Generally, nodes are defined using a geographic grid laid over the world, forming approximately square nodes of a certain size. The NodeID is then calculated based on latitude and longitude of the node, where the location of the node is considered the upper left corner of the square it represents. NodeID values are numbered from south to north for latitude and west to east for longitude, with 0,0 being the intersection of the International Date Line and the South Pole. Note that NodeID values are <longitude><latitude> values (not <latitude><longitude> values as normally provided).

The three possible values for IdReference that use a grid to define and identify nodes differ based on grid resolution. EMOD is limited to a minimum node size of 30 arc-seconds (approximately 1 km at the equator). The three gridded values are:

  • Gridded world grump30arcsec

  • Gridded world grump2.5arcmin

  • Gridded world grump1degree

The algorithm for encoding latitude and longitude into a NodeID is as follows:

unsigned int xpix = math.floor((lon + 180.0) / resolution)
unsigned int ypix = math.floor((lat + 90.0) / resolution)
unsigned int **NodeID** = (xpix << 16) + ypix + 1

This generates a NodeID that is a 4-byte unsigned integer (like all NodeID values); the first two bytes represent the longitude of the node and the second two bytes represent the latitude. Note that as part of the final calculation, we add one to the NodeID. This is to reserve the NodeID of zero, since that is used as a null-value in a number of places (for example, in the migration files to signal that no migration value is present).
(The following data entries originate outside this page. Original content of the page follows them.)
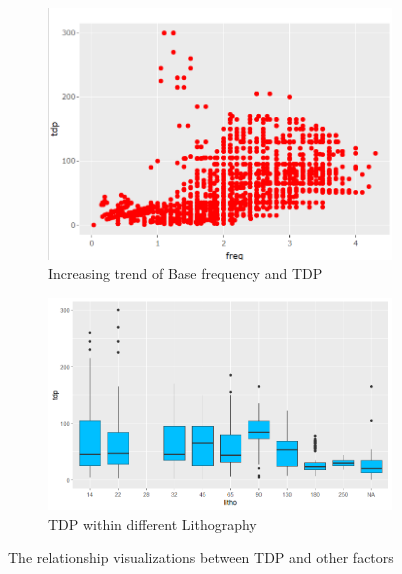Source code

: \begin{figure}[!h]
\centering
    \begin{subfigure}[b]{0.49\textwidth}
        \centering
        \includegraphics[width=\textwidth]{graphics/new_graphics/Fig4.png}
        \caption{Increasing trend of Base frequency and TDP}
        \label{fig:tdp_analysis_bfreq}
    \end{subfigure}
    \begin{subfigure}[b]{0.49\textwidth}
        \centering
        \includegraphics[width=\textwidth]{graphics/boxplot_tdp_litho.png}
        \caption{TDP within different Lithography}
        \label{fig:tdp_analysis_litho}
    \end{subfigure}
    \hfill
    \caption{The relationship visualizations between TDP and other factors}
    \label{fig:tdp_analysis}
\end{figure}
In addition to these gridded values, you can assign a value of “Legacy” to indicate that NodeID values are defined in and copied directly from the demographics files. This is used when the nodes are not demarcated by a grid, but rather by some social construct, such as voting precincts or other administrative boundary, that don’t necessarily have an obvious heuristic for enumeration. Some types of data may only be available or easier to obtain when in such a form. The name “Legacy” does not imply anything derogatory or time-related. It is simply a term that was chosen to represent data that isn’t related to the gridded information.

When using nodes that are not using the gridded format, you cannot assume or easily determine resolution, shape, or actual location of the node point within/along that shape. In other words, the format of such files depends on the creator of the file and you should refer to any information provided in the metadata of the file or by the creator when parsing the file.